[Stored records]
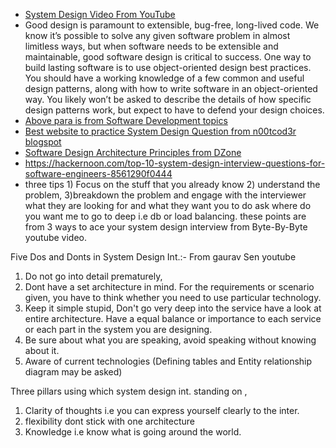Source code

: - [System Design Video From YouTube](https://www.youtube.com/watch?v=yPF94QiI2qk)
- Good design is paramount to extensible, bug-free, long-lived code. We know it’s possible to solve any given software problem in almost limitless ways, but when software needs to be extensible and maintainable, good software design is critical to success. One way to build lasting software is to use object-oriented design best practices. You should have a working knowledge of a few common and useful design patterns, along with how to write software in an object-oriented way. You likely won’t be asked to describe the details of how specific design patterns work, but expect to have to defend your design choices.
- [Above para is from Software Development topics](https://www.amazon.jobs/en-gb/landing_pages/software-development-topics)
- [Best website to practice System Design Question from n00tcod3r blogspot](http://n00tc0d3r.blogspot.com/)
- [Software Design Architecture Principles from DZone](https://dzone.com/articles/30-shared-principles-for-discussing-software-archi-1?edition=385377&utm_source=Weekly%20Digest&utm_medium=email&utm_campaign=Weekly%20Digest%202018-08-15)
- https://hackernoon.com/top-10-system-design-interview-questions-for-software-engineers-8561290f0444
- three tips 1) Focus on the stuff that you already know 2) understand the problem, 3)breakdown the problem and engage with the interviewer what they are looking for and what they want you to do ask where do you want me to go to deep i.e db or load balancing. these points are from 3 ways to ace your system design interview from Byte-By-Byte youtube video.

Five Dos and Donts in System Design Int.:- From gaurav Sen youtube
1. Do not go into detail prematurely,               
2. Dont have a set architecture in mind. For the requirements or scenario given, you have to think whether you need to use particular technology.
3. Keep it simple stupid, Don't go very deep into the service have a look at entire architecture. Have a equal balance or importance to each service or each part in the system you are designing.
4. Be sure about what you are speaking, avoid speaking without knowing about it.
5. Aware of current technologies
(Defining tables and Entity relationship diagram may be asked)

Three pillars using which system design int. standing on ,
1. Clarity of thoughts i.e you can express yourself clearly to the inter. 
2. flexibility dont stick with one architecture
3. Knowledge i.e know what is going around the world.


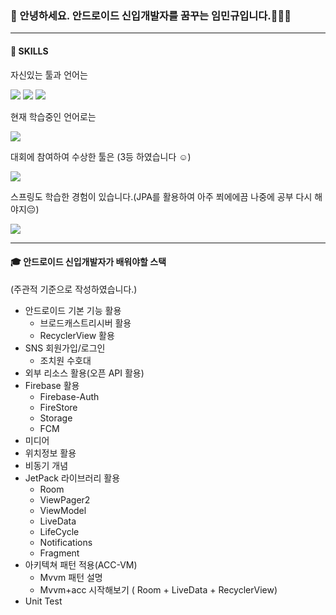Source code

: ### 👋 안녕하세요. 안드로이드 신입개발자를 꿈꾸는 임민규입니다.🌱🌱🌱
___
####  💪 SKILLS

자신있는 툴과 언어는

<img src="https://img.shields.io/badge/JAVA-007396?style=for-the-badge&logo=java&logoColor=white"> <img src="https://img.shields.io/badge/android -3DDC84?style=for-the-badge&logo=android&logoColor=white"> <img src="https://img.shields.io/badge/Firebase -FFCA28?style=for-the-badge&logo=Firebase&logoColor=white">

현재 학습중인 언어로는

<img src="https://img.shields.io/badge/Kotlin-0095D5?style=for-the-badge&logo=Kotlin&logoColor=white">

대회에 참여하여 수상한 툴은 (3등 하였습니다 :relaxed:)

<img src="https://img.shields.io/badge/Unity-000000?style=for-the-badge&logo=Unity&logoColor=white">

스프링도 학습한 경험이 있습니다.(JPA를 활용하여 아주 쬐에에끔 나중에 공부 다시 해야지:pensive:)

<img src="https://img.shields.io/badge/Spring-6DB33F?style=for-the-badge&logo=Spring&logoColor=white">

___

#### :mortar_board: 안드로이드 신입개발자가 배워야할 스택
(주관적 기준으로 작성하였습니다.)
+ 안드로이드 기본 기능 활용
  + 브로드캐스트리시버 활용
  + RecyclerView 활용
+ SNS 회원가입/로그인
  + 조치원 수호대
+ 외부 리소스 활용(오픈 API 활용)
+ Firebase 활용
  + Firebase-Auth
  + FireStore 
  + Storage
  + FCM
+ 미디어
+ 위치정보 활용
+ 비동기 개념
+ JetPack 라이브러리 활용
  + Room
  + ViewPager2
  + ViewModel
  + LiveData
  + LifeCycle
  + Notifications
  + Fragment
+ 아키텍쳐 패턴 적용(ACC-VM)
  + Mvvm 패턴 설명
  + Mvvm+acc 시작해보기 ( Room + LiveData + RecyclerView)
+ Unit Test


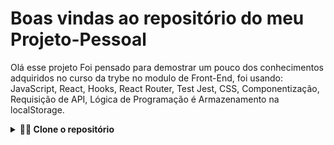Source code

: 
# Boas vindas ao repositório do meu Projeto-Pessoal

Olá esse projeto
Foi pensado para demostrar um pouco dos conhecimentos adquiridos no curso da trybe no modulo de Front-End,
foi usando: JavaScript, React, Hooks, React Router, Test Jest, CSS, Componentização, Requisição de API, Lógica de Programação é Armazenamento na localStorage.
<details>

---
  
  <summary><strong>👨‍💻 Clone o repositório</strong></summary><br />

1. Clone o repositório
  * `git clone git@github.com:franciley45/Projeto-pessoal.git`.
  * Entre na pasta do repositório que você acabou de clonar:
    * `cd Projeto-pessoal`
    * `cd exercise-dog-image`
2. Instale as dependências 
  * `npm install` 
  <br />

Problem requirements. Would you retype exactly the lines above, from the line with "1. Do not go" to the line with "2. Dont have", with both end lines kept and nothing more?

Solution.
1. Do not go into detail prematurely,               
2. Dont have a set architecture in mind. For the requirements or scenario given, you have to think whether you need to use particular technology.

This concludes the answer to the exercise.